Cinque anni fa, per lamentarsi dell'immagine che gli cucivano addosso i giornali, Beppe Grillo raccontò: «Mio figlio Ciro mi ha chiesto: papà, ma tu sei cattivo?». Chissà se adesso il fondatore dei 5 Stelle rigirerà la domanda al ragazzino divenuto uomo: «Ciro, ma tu sei cattivo?». Perché il diciannovenne Ciro Grillo, quarto e ultimo figlio dell'ex comico, è piombato in una storiaccia che, se venisse confermata, spingerebbe qualunque padre a interrogare e a interrogarsi. Una storia di sesso senza regole e senza sentimenti, quattro giovani uomini e una sola giovane donna in una villa di Porto Cervo, telefonini accesi e la ragazza passata dall'uno all'altro come uno strumento di piacere, in un vortice in cui il libero, lucido consenso della femmina diventa inevitabilmente aleatorio.
Ora, come spesso accade, sul tema del consenso della ragazza le versioni divergono. Lei, finita la vacanza in Sardegna e ritornata a Milano, ha salito i gradini di pietra del palazzo che ospita la Compagnia Duomo dei carabinieri e ha messo nero su bianco l'accusa contro Ciro Grillo e i suoi tre amici: Edoardo Capitta, Francesco Corsiglia e Vittorio Lauria, tutti figli della Genova bene, buoni licei, soldi in tasca, passione per le discoteche e le spiagge vip. Racconta di uno stupro di gruppo in piena regola, la notte del 16 luglio, quattro contro una, nessuna possibilità concreta di rifiutarsi o di scappare. I carabinieri si consultano con la Procura di Milano, e d'intesa con i pm trasmettono tutto alla magistratura competente sulla Costa Smeralda: Tempio Pausania, in provincia di Sassari. Partono le indagini: le coordina il procuratore di Tempio, Gregorio Capasso, ma gli accertamenti sono delegati ai carabinieri milanesi. E iniziano ad emergere riscontri ma anche buchi: soprattutto il tempo passato dopo il presunto stupro, la ragazza - una modella di origini scandinave, residente da tempo a Milano - che dopo la notte nella villa continua tranquillamente le sue vacanze, postando foto serene, e che solo al rientro sul continente, dieci giorni dopo i fatti, decide di sporgere denuncia. Giovedì, i quattro giovani genovesi vengono convocati in Procura a Tempio Pausania e interrogati. Linea unica, compatta: «La ragazza era d'accordo, non ha mai chiesto di smettere».

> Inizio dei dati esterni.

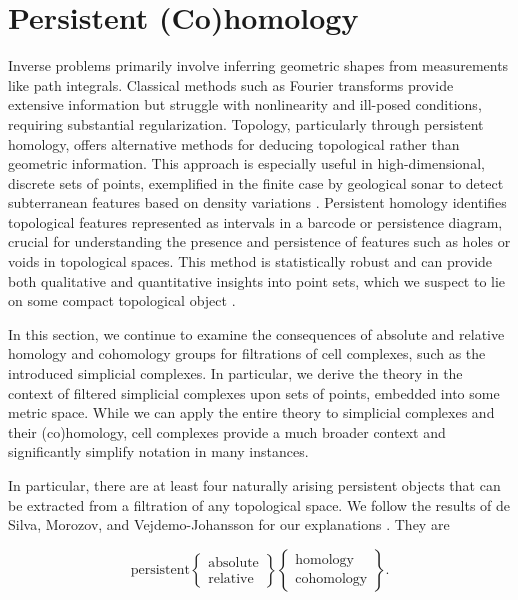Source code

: \section{Persistent (Co)homology}
\label{Persistent(Co)homology}
Inverse problems primarily involve inferring geometric shapes from measurements like
path integrals. Classical methods such as Fourier transforms provide extensive
information but struggle with nonlinearity and ill-posed conditions, requiring substantial
regularization. Topology, particularly through persistent homology, offers
alternative methods for deducing topological rather than geometric information. This
approach is especially useful in high-dimensional, discrete sets of points, exemplified
in the finite case by geological sonar to detect subterranean features based on density
variations \cite[\S 1]{de2011dualities}. Persistent homology identifies
topological features represented as intervals in a barcode or persistence
diagram, crucial for understanding the presence and persistence of features such
as holes or voids in topological spaces. This method is statistically robust and
can provide both qualitative and quantitative insights into point sets, which we
suspect to lie on some compact topological object \cite{chazal2014persistence,chazal2009proximity}.

In this section, we continue to examine the consequences of absolute and relative
homology and cohomology groups for filtrations of cell complexes, such as the introduced
simplicial complexes. In particular, we derive the theory in the context of filtered
simplicial complexes upon sets of points, embedded into some metric space. While
we can apply the entire theory to simplicial complexes and their (co)homology, cell
complexes provide a much broader context and significantly simplify notation in many
instances.

In particular, there are at least four naturally arising persistent objects that
can be extracted from a filtration of any topological space. We follow the results
of de Silva, Morozov, and Vejdemo-Johansson for our explanations \cite[\S 1]{de2011dualities}.
They are

\begin{equation*}
	\text{persistent}
	\begin{Bmatrix}
		\text{absolute} \\
		\text{relative}
	\end{Bmatrix}
	\begin{Bmatrix}
		\text{homology}   \\
		\text{cohomology}
	\end{Bmatrix}.
\end{equation*}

I cellulari dei quattro sono stati sequestrati, e verranno aperti solo alla presenza dei loro difensori. Un video è già in mano agli inquirenti, e riprende una parte della serata: ma, proprio perché parziale, pare non sia risolutivo. «Faremo in fretta», annuncia ieri il procuratore Capasso. Eppure l'inchiesta non sarà facile, il tempo trascorso rende impossibile capire se e quanto la ragazza avesse bevuto, se fosse o meno padrona delle sue azioni. La speranza è che dai telefoni spunti qualche altro video, che completi il racconto della nottata. Ma due punti, fin d'ora, appaiono assodati. La prima è che Grillo junior e i suoi amici hanno ritenuto che fosse giusto infrattarsi in quattro con la ragazza, sottoporla a una sorta di gang bang fatta di rapporti completi a raffica e filmarla.
La seconda è che il profilo social di Ciro Grillo, dietro il nickname «Ciruzzolohiil», scovato dal Messaggero prima che il ragazzo lo oscurasse, racconta - in un profluvio di discoteche, muscoli guizzanti e ragazze adoranti - di un rapporto fin troppo schietto con il sesso, volontario o meno. «Ti stupro, bella bambina, attenta», scrive già due anni fa Ciro Grillo. Allora aveva solo diciassette anni.